Loyd Blankfein, the CEO of Goldman Sachs doesn’t own bitcoins, neither does his bank possess them, according to him, but the banker thinks that we have not yet heard the last of cryptocurrencies, neither is the concept going away anytime soon. Rather Blankfein sees a world in which a digital currency could become a dominant means of exchange.
Blankfein who spoke at the Economic Club of New York is optimistic about cryptocurrencies, although he said he doesn’t fully understand how they work. He also said that it would be arrogance to think that these coins don’t stand a chance just because he isn’t involved with them.
Monetary system has evolved from the time people used gold to government backed fiat.
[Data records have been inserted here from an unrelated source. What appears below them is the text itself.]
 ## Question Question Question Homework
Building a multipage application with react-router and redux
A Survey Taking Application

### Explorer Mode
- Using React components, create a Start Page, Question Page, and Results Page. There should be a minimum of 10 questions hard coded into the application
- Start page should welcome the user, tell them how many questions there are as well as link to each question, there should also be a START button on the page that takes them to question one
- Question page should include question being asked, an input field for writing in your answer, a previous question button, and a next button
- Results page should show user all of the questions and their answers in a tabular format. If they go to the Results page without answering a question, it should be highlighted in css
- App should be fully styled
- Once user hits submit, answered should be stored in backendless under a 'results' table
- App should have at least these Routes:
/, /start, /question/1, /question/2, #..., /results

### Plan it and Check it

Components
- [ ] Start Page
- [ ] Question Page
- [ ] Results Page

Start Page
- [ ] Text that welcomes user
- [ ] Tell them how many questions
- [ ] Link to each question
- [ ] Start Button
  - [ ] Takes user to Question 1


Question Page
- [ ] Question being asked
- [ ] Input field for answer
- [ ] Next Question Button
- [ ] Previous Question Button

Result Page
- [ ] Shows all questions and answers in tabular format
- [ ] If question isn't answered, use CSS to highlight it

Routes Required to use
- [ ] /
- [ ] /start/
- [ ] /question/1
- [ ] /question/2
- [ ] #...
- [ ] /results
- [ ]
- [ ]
In like manner, he thinks the world would evolve to the age of cryptocurrencies in the future.
“If you could go through that fiat currency where they say this is worth what it’s worth because I, the government, says it is, why couldn’t you have a consensus currency?” he said.
He continued by saying that if the new coin phenomenon becomes an immense success that receives universal adoption, it wouldn’t really be surprising due to historical pattern monetary evolution has taken.
Blackfein is one of Wall Street’s most open executives who has not shown belligerence towards Bitcoin. His bank, Goldman Sachs, already has a Bitcoin negotiating table, an initiative that many other banks are expected to copy. Several personalities of the financial industry have tried to create distrust towards Bitcoin, and Jamie Dimon, CEO of JP Morgan referred to it as “fraud”.
Blackfeins said about the issue, “I’m not in this school of saying… because it’s uncomfortable with me, because it’s unfamiliar, this can’t happen, that’s too arrogant.”
The digital currency has not had that level of mainstream adoption which could make it a true currency. It has been encumbered by its transaction speed and fees.
Kristo Kaarmann, the CEO of TransferWise, a money transfer startup in a recent interview with CNBC said that that the Egyptian pound has more usefulness than Bitcoin, in an apparent reference to its utility limits as a value transfer tool.